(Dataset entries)
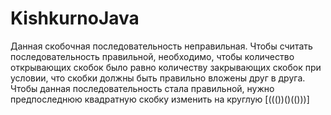 # KishkurnoJava
Данная скобочная последовательность неправильная. Чтобы считать последовательность правильной,
необходимо, чтобы количество открывающих скобок было равно количеству закрывающих скобок при 
условии, что скобки должны быть правильно вложены друг в друга.
Чтобы данная последовательность стала правильной, нужно предпоследнюю квадратную скобку 
изменить на круглую [((())()(()))]
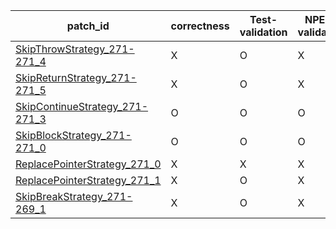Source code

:  | patch_id |correctness |Test-validation |NPEX-validation |
 |--- | --- | --- | --- | 
 | [SkipThrowStrategy_271-271_4](./patches/SkipThrowStrategy_271-271_4/patch.java#L275) | X | O | X | 
 | [SkipReturnStrategy_271-271_5](./patches/SkipReturnStrategy_271-271_5/patch.java#L275) | X | O | X | 
 | [SkipContinueStrategy_271-271_3](./patches/SkipContinueStrategy_271-271_3/patch.java#L275) | O | O | O | 
 | [SkipBlockStrategy_271-271_0](./patches/SkipBlockStrategy_271-271_0/patch.java#L275) | O | O | O | 
 | [ReplacePointerStrategy_271_0](./patches/ReplacePointerStrategy_271_0/patch.java#L275) | X | X | X | 
 | [ReplacePointerStrategy_271_1](./patches/ReplacePointerStrategy_271_1/patch.java#L275) | X | O | X | 
 | [SkipBreakStrategy_271-269_1](./patches/SkipBreakStrategy_271-269_1/patch.java#L275) | X | O | X | 
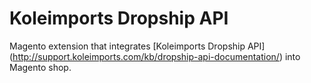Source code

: Koleimports Dropship API
===============

Magento extension that integrates [Koleimports Dropship API] (http://support.koleimports.com/kb/dropship-api-documentation/) into Magento shop.
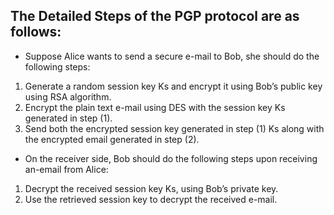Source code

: ## The Detailed Steps of the PGP protocol are as follows:
- Suppose Alice wants to send a secure e-mail to Bob, she should do the following steps:
1. Generate a random session key Ks and encrypt it using Bob’s public key using RSA algorithm.
2. Encrypt the plain text e-mail using DES with the session key Ks generated in step (1).
3. Send both the encrypted session key generated in step (1) Ks along with the encrypted email generated in step (2).
- On the receiver side, Bob should do the following steps upon receiving an-email from Alice:
1. Decrypt the received session key Ks, using Bob’s private key.
2. Use the retrieved session key to decrypt the received e-mail.
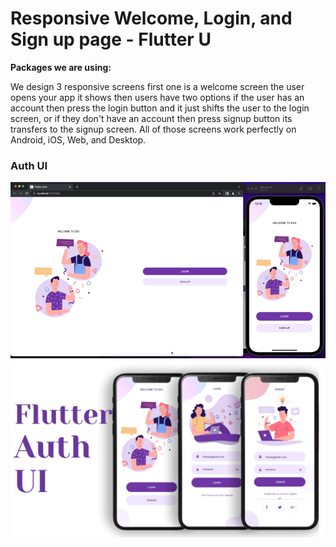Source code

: # Responsive Welcome, Login, and Sign up page - Flutter U

**Packages we are using:**

We design 3 responsive screens first one is a welcome screen the user opens your app it shows then users have two options if the user has an account then press the login button and it just shifts the user to the login screen, or if they don't have an account then press signup button its transfers to the signup screen. All of those screens work perfectly on Android, iOS, Web, and Desktop.

### Auth UI

![Preview UI](/preview.gif)
![App UI](/UI.png)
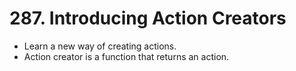 # 287. Introducing Action Creators
- Learn a new way of creating actions.
- Action creator is a function that returns an action. 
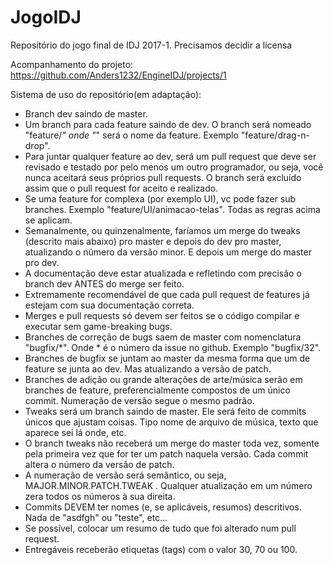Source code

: # JogoIDJ
Repositório do jogo final de IDJ 2017-1. Precisamos decidir a licensa

Acompanhamento do projeto: https://github.com/Anders1232/EngineIDJ/projects/1


Sistema de uso do repositório(em adaptação):
- Branch dev saindo de master.
- Um branch para cada feature saindo de dev. O branch será nomeado "feature/*" onde "*" será o nome da feature. Exemplo "feature/drag-n-drop".
- Para juntar qualquer feature ao dev, será um pull request que deve ser revisado e testado por pelo menos um outro programador, ou seja, você nunca aceitará seus próprios pull requests. O branch será excluído assim que o pull request for aceito e realizado.
- Se uma feature for complexa (por exemplo UI), vc pode fazer sub branches. Exemplo "feature/UI/animacao-telas". Todas as regras acima se aplicam.
- Semanalmente, ou quinzenalmente, faríamos um merge do tweaks (descrito mais abaixo) pro master e depois do dev pro master, atualizando o número da versão minor. E depois um merge do master pro dev.
- A documentação deve estar atualizada e refletindo com precisão o branch dev ANTES do merge ser feito.
- Extremamente recomendável de que cada pull request de features já estejam com sua documentação correta.
- Merges e pull requests só devem ser feitos se o código compilar e executar sem game-breaking bugs.
- Branches de correção de bugs saem de master com nomenclatura "bugfix/*". Onde * é o número da issue no github. Exemplo "bugfix/32".
- Branches de bugfix se juntam ao master da mesma forma que um de feature se junta ao dev. Mas atualizando a versão de patch.
- Branches de adição ou grande alterações de arte/música serão em branches de feature, preferencialmente compostos de um único commit. Numeração de versão segue o mesmo padrão.
- Tweaks será um branch saindo de master. Ele será feito de commits únicos que ajustam coisas. Tipo nome de arquivo de música, texto que aparece sei lá onde, etc.
- O branch tweaks não receberá um merge do master toda vez, somente pela primeira vez que for ter um patch naquela versão. Cada commit altera o número da versão de patch.
- A numeração de versão será semântico, ou seja, MAJOR.MINOR.PATCH.TWEAK . Qualquer atualização em um número zera todos os números à sua direita.
- Commits DEVEM ter nomes (e, se aplicáveis, resumos) descritivos. Nada de "asdfgh" ou "teste", etc...
- Se possível, colocar um resumo de tudo que foi alterado num pull request.
- Entregáveis receberão etiquetas (tags) com o valor 30, 70 ou 100.


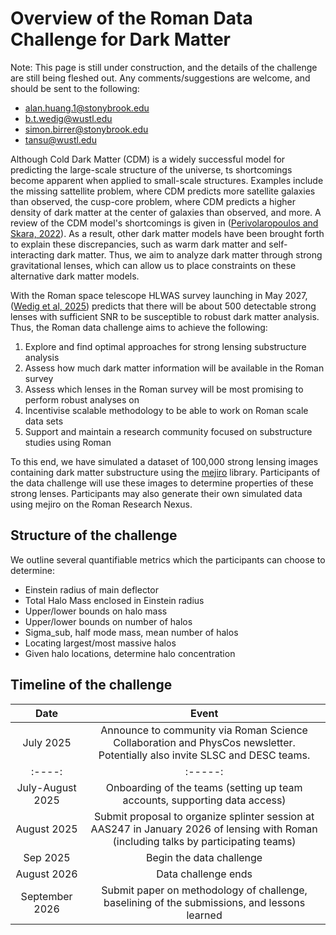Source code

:Overview of the Roman Data Challenge for Dark Matter
===============================================

Note: This page is still under construction, and the details of the challenge are still being fleshed out. Any comments/suggestions are welcome, and should be sent to the following:

- alan.huang.1@stonybrook.edu
- b.t.wedig@wustl.edu
- simon.birrer@stonybrook.edu
- tansu@wustl.edu

Although Cold Dark Matter (CDM) is a widely successful model for predicting the large-scale structure of the universe, ts shortcomings become apparent when applied to small-scale structures. Examples include the missing sattellite problem, where CDM predicts more satellite galaxies than observed, the cusp-core problem, where CDM predicts a higher density of dark matter at the center of galaxies than observed, and more. A review of the CDM model's shortcomings is given in ([Perivolaropoulos and Skara, 2022](https://doi.org/10.1016/j.newar.2022.101659)). As a result, other dark matter models have been brought forth to explain these discrepancies, such as warm dark matter and self-interacting dark matter. Thus, we aim to analyze dark matter through strong gravitational lenses, which can allow us to place constraints on these alternative dark matter models.

With the Roman space telescope HLWAS survey launching in May 2027, ([Wedig et al, 2025](https://iopscience.iop.org/article/10.3847/1538-4357/adc24f)) predicts that there will be about 500 detectable strong lenses with sufficient SNR to be susceptible to robust dark matter analysis. Thus, the Roman data challenge aims to achieve the following:

1. Explore and find optimal approaches for strong lensing substructure analysis
2. Assess how much dark matter information will be available in the Roman survey
3. Assess which lenses in the Roman survey will be most promising to perform robust analyses on
4. Incentivise scalable methodology to be able to work on Roman scale data sets
5. Support and maintain a research community focused on substructure studies using Roman

To this end, we have simulated a dataset of 100,000 strong lensing images containing dark matter substructure using the [mejiro](https://github.com/AstroMusers/mejiro) library. Participants of the data challenge will use these images to determine properties of these strong lenses. Participants may also generate their own simulated data using mejiro on the Roman Research Nexus.


Structure of the challenge
---------------------

We outline several quantifiable metrics which the participants can choose to determine:

- Einstein radius of main deflector
- Total Halo Mass enclosed in Einstein radius
- Upper/lower bounds on halo mass
- Upper/lower bounds on number of halos
- Sigma_sub, half mode mass, mean number of halos
- Locating largest/most massive halos
- Given halo locations, determine halo concentration


Timeline of the challenge
-------------------------------------
| Date | Event |
|:----:|:-----:|
| July 2025 | Announce to community via Roman Science Collaboration and PhysCos newsletter. Potentially also invite SLSC and DESC teams. |
|:----:|:-----:|
| July-August 2025 | Onboarding of the teams (setting up team accounts, supporting data access) |
| August 2025 | Submit proposal to organize splinter session at AAS247 in January 2026 of lensing with Roman (including talks by participating teams) |
| Sep 2025 | Begin the data challenge |
| August 2026 | Data challenge ends |
| September 2026 | Submit paper on methodology of challenge, baselining of the submissions, and lessons learned |
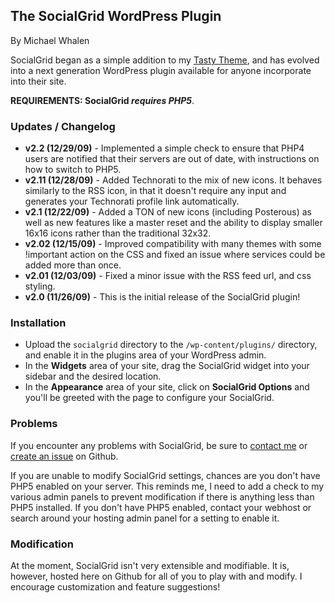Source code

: ## The SocialGrid WordPress Plugin

By Michael Whalen

SocialGrid began as a simple addition to my [Tasty Theme](http://whalesalad.com/tasty), and has evolved into a next generation WordPress plugin available for anyone incorporate into their site.

**REQUIREMENTS: SocialGrid *requires PHP5***.

### Updates / Changelog

* **v2.2 (12/29/09)** - Implemented a simple check to ensure that PHP4 users are notified that their servers are out of date, with instructions on how to switch to PHP5.
* **v2.11 (12/28/09)** - Added Technorati to the mix of new icons. It behaves similarly to the RSS icon, in that it doesn't require any input and generates your Technorati profile link automatically.
* **v2.1 (12/22/09)** - Added a TON of new icons (including Posterous) as well as new features like a master reset and the ability to display smaller 16x16 icons rather than the traditional 32x32.
* **v2.02 (12/15/09)** - Improved compatibility with many themes with some !important action on the CSS and fixed an issue where services could be added more than once.
* **v2.01 (12/03/09)** - Fixed a minor issue with the RSS feed url, and css styling.
* **v2.0  (11/26/09)** - This is the initial release of the SocialGrid plugin!

### Installation

* Upload the `socialgrid` directory to the `/wp-content/plugins/` directory, and enable it in the plugins area of your WordPress admin.
* In the **Widgets** area of your site, drag the SocialGrid widget into your sidebar and the desired location.
* In the **Appearance** area of your site, click on **SocialGrid Options** and you'll be greeted with the page to configure your SocialGrid.

### Problems

If you encounter any problems with SocialGrid, be sure to [contact me](http://whalesalad.com/contact) or [create an issue](http://github.com/whalesalad/socialgrid/issues) on Github.

If you are unable to modify SocialGrid settings, chances are you don't have PHP5 enabled on your server. This reminds me, I need to add a check to my various admin panels to prevent modification if there is anything less than PHP5 installed. If you don't have PHP5 enabled, contact your webhost or search around your hosting admin panel for a setting to enable it.

### Modification

At the moment, SocialGrid isn't very extensible and modifiable. It is, however, hosted here on Github for all of you to play with and modify. I encourage customization and feature suggestions!
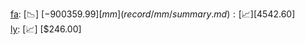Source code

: [fa](record/fa/summary.md): [📉] [$-900359.99]  
[mm](record/mm/summary.md): [📈] [$4542.60]  
[ly](record/ly/summary.md): [📈] [$246.00]  
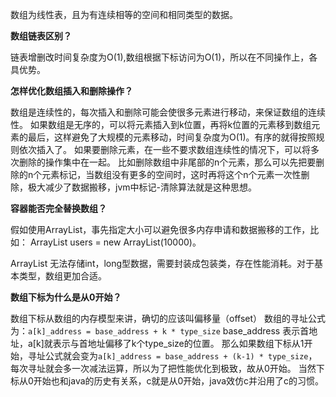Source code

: 数组为线性表，且为有连续相等的空间和相同类型的数据。


**数组链表区别？**

链表增删改时间复杂度为O(1),数组根据下标访问为O(1)，所以在不同操作上，各具优势。


**怎样优化数组插入和删除操作？**

数组是连续性的，每次插入和删除可能会使很多元素进行移动，来保证数组的连续性。
如果数组是无序的，可以将元素插入到k位置，再将k位置的元素移到数组元素的最后，这样避免了大规模的元素移动，时间复杂度为O(1)。有序的就得按照规则依次插入了。
如果要删除元素，在一些不要求数组连续性的情况下，可以将多次删除的操作集中在一起。
比如删除数组中非尾部的n个元素，那么可以先把要删除的n个元素标记，当数组没有更多的空间时，这时再将这个n个元素一次性删除，极大减少了数据搬移，jvm中标记-清除算法就是这种思想。


**容器能否完全替换数组？**

假如使用ArrayList，事先指定大小可以避免很多内存申请和数据搬移的工作，比如：
ArrayList<User> users = new ArrayList(10000)。  
  
ArrayList 无法存储int，long型数据，需要封装成包装类，存在性能消耗。对于基本类型，数组更加合适。


**数组下标为什么是从0开始？**

数组下标从数组的内存模型来讲，确切的应该叫偏移量（offset）
数组的寻址公式为：`a[k]_address = base_address + k * type_size`
base_address 表示首地址，a[k]就表示与首地址偏移了k个type_size的位置。
那么如果数组下标从1开始，寻址公式就会变为`a[k]_address = base_address + (k-1) * type_size`，每次寻址就会多一次减法运算，所以为了把性能优化到极致，故从0开始。
当然下标从0开始也和java的历史有关系，c就是从0开始，java效仿c并沿用了c的习惯。
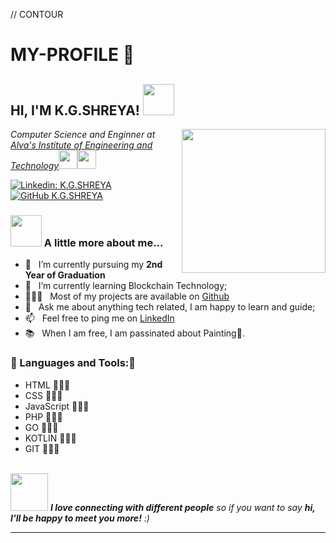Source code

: // CONTOUR
# MY-PROFILE 🤩

<h2> HI, I'M  K.G.SHREYA! <img src="https://media.giphy.com/media/mGcNjsfWAjY5AEZNw6/giphy.gif" width="50"></h2>
<img align='right' src="https://media.giphy.com/media/ieyl9zmCjO4b4t6qoY/giphy.gif" width="230">
<p><em>Computer Science and Enginner at <a href="http://aiet.org.in">Alva's Institute of Engineering and Technology</a><img src="https://media.giphy.com/media/fYSnHlufseco8Fh93Z/giphy.gif" width="30"><img src="https://media.giphy.com/media/WUlplcMpOCEmTGBtBW/giphy.gif" width="30"> 
</em></p>


[![Linkedin: K.G.SHREYA](https://img.shields.io/badge/-K.G.SHREYA-blue?style=flat-square&logo=Linkedin&logoColor=white&link=https://www.linkedin.com/in/thaianebraga/)](https://linkedin.com/in/k-g-shreya-b6a802241)
[![GitHub K.G.SHREYA](https://img.shields.io/github/followers/Shreya2012p?label=K.G.SHREYA&style=social)](https://github.com/Shreya2012p)


### <img src="https://media.giphy.com/media/VgCDAzcKvsR6OM0uWg/giphy.gif" width="50"> A little more about me...  
- 🔭 &nbsp; I’m currently pursuing my **2nd Year of Graduation**
- 🌱 &nbsp; I’m currently learning Blockchain Technology; 
- 👨🏻‍💻 &nbsp; Most of my projects are available on [Github](https://github.com/Shreya2012p?tab=repositories)
- 💬 &nbsp; Ask me about anything tech related, I am happy to learn and guide;
- 📫 &nbsp; Feel free to ping me on [LinkedIn](https://linkedin.com/in/k-g-shreya-b6a802241)
- 📚 &nbsp; When I am free, I am passinated about Painting🎨.

### 🔨 Languages and Tools:📜
- HTML 👨🏻‍💻
- CSS  👨🏻‍💻
- JavaScript 👨🏻‍💻
- PHP 👨🏻‍💻
- GO  👨🏻‍💻
- KOTLIN 👨🏻‍💻
- GIT 👨🏻‍💻
<br>
<img src="https://media.giphy.com/media/LnQjpWaON8nhr21vNW/giphy.gif" width="60"> <em><b>I love connecting with different people</b> so if you want to say <b>hi, I'll be happy to meet you more!</b> :)</em>

---
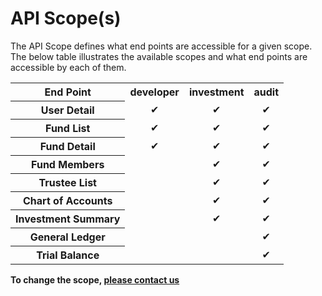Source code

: # API Scope(s)

The API Scope defines what end points are accessible for a given scope.  The below table illustrates the available scopes and what end points are accessible by each of them.

<table>
    <tr>
        <th>End Point</th>
        <th>developer</th>
        <th>investment</th>
        <th>audit</th>
    </tr>
    <tr>
        <th>User Detail</th>
        <td align="center">&#10004;</td>
        <td align="center">&#10004;</td>
        <td align="center">&#10004;</td>
    </tr>
    <tr>
        <th>Fund List</th>
        <td align="center">&#10004;</td>
        <td align="center">&#10004;</td>
        <td align="center">&#10004;</td>
    </tr>
    <tr>
        <th>Fund Detail</th>
        <td align="center">&#10004;</td>
        <td align="center">&#10004;</td>
        <td align="center">&#10004;</td>
    </tr>
    <tr>
        <th>Fund Members</th>
        <td></td>
        <td align="center">&#10004;</td>
        <td align="center">&#10004;</td>
    </tr>
    <tr>
        <th>Trustee List</th>
        <td></td>
        <td align="center">&#10004;</td>
        <td align="center">&#10004;</td>
    </tr>
    <tr>
        <th>Chart of Accounts</th>
        <td></td>
        <td align="center">&#10004;</td>
        <td align="center">&#10004;</td>
    </tr>
    <tr>
        <th>Investment Summary</th>
        <td></td>
        <td align="center">&#10004;</td>
        <td align="center">&#10004;</td>
    </tr>
    <tr>
        <th>General Ledger</th>
        <td></td>
        <td></td>
        <td align="center">&#10004;</td>
    </tr>
    <tr>
        <th>Trial Balance</th>
        <td></td>
        <td></td>
        <td align="center">&#10004;</td>
    </tr>
</table>

**To change the scope, [please contact us](mailto:wtan@bglcorp.com.au)**

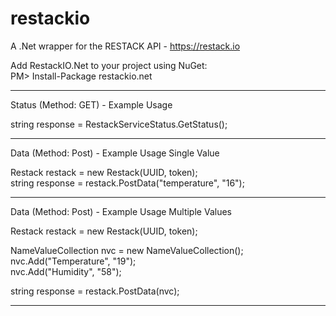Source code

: # restackio
A .Net wrapper for the RESTACK API - https://restack.io

Add RestackIO.Net to your project using NuGet: <br/>
PM> Install-Package restackio.net 

-----------------------------------------------------------------------------------------
Status (Method: GET) - Example Usage

string response = RestackServiceStatus.GetStatus();


-----------------------------------------------------------------------------------------
Data (Method: Post) - Example Usage Single Value

Restack restack = new Restack(UUID, token); <br/>
string response = restack.PostData("temperature", "16");


-----------------------------------------------------------------------------------------
Data (Method: Post) - Example Usage Multiple Values

Restack restack = new Restack(UUID, token); <br/>

NameValueCollection nvc = new NameValueCollection(); <br/>
nvc.Add("Temperature", "19"); <br/>
nvc.Add("Humidity", "58"); <br/>

string response = restack.PostData(nvc);

-----------------------------------------------------------------------------------------



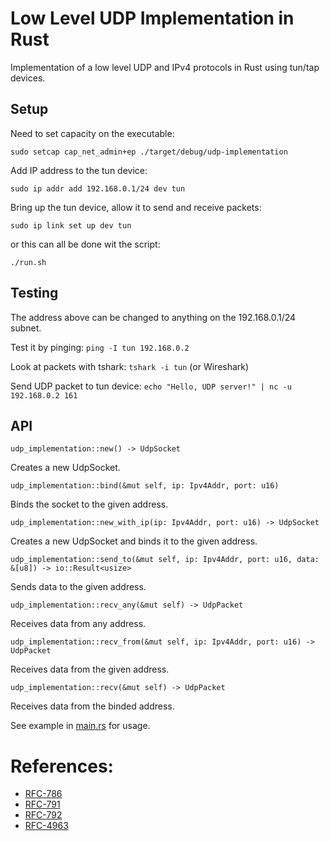 # Low Level UDP Implementation in Rust

Implementation of a low level UDP and IPv4 protocols in Rust using tun/tap devices.

## Setup

Need to set capacity on the executable:

`sudo setcap cap_net_admin+ep ./target/debug/udp-implementation`

Add IP address to the tun device:

`sudo ip addr add 192.168.0.1/24 dev tun`

Bring up the tun device, allow it to send and receive packets:

`sudo ip link set up dev tun`

or this can all be done wit the script: 

`./run.sh`

## Testing

The address above can be changed to anything on the 192.168.0.1/24 subnet.

Test it by pinging: `ping -I tun 192.168.0.2`

Look at packets with tshark: `tshark -i tun` (or Wireshark)

Send UDP packet to tun device: `echo "Hello, UDP server!" | nc -u 192.168.0.2 161`


## API

`udp_implementation::new() -> UdpSocket`

Creates a new UdpSocket.

`udp_implementation::bind(&mut self, ip: Ipv4Addr, port: u16)`

Binds the socket to the given address.


`udp_implementation::new_with_ip(ip: Ipv4Addr, port: u16) -> UdpSocket` 

Creates a new UdpSocket and binds it to the given address.

`udp_implementation::send_to(&mut self, ip: Ipv4Addr, port: u16, data: &[u8]) -> io::Result<usize>` 

Sends data to the given address. 

`udp_implementation::recv_any(&mut self) -> UdpPacket` 

Receives data from any address.

`udp_implementation::recv_from(&mut self, ip: Ipv4Addr, port: u16) -> UdpPacket` 

Receives data from the given address.


`udp_implementation::recv(&mut self) -> UdpPacket` 

Receives data from the binded address.


See example in [main.rs](src/main.rs) for usage. 


# References: 

* [RFC-786](https://datatracker.ietf.org/doc/html/rfc786)
* [RFC-791](https://datatracker.ietf.org/doc/html/rfc791)
* [RFC-792](https://datatracker.ietf.org/doc/html/rfc792)
* [RFC-4963](https://datatracker.ietf.org/doc/html/rfc4963)
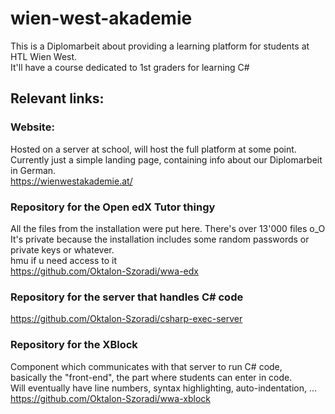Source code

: # wien-west-akademie
This is a Diplomarbeit about providing a learning platform for students at HTL Wien West.  
It'll have a course dedicated to 1st graders for learning C#

## Relevant links:

### Website:
Hosted on a server at school, will host the full platform at some point.  
Currently just a simple landing page, containing info about our Diplomarbeit in German.  
https://wienwestakademie.at/

### Repository for the Open edX Tutor thingy
All the files from the installation were put here. There's over 13'000 files  o_O  
It's private because the installation includes some random passwords or private keys or whatever.  
hmu if u need access to it  
https://github.com/Oktalon-Szoradi/wwa-edx

### Repository for the server that handles C# code
https://github.com/Oktalon-Szoradi/csharp-exec-server

### Repository for the XBlock
Component which communicates with that server to run C# code,  
basically the "front-end", the part where students can enter in code.  
Will eventually have line numbers, syntax highlighting, auto-indentation, ...  
https://github.com/Oktalon-Szoradi/wwa-xblock
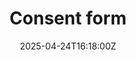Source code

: ---
title: Consent form
linkTitle: Consent form
date: '2025-04-24T16:18:00Z'
weight: 1
description: No content
draft: false
ref: consent-form
---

WHAT NEEDS TO BE DONE: Report the number of lines in the entries above that include the word "Alice" and add nothing to it.

RESPONSE TO THIS EXERCISE: 2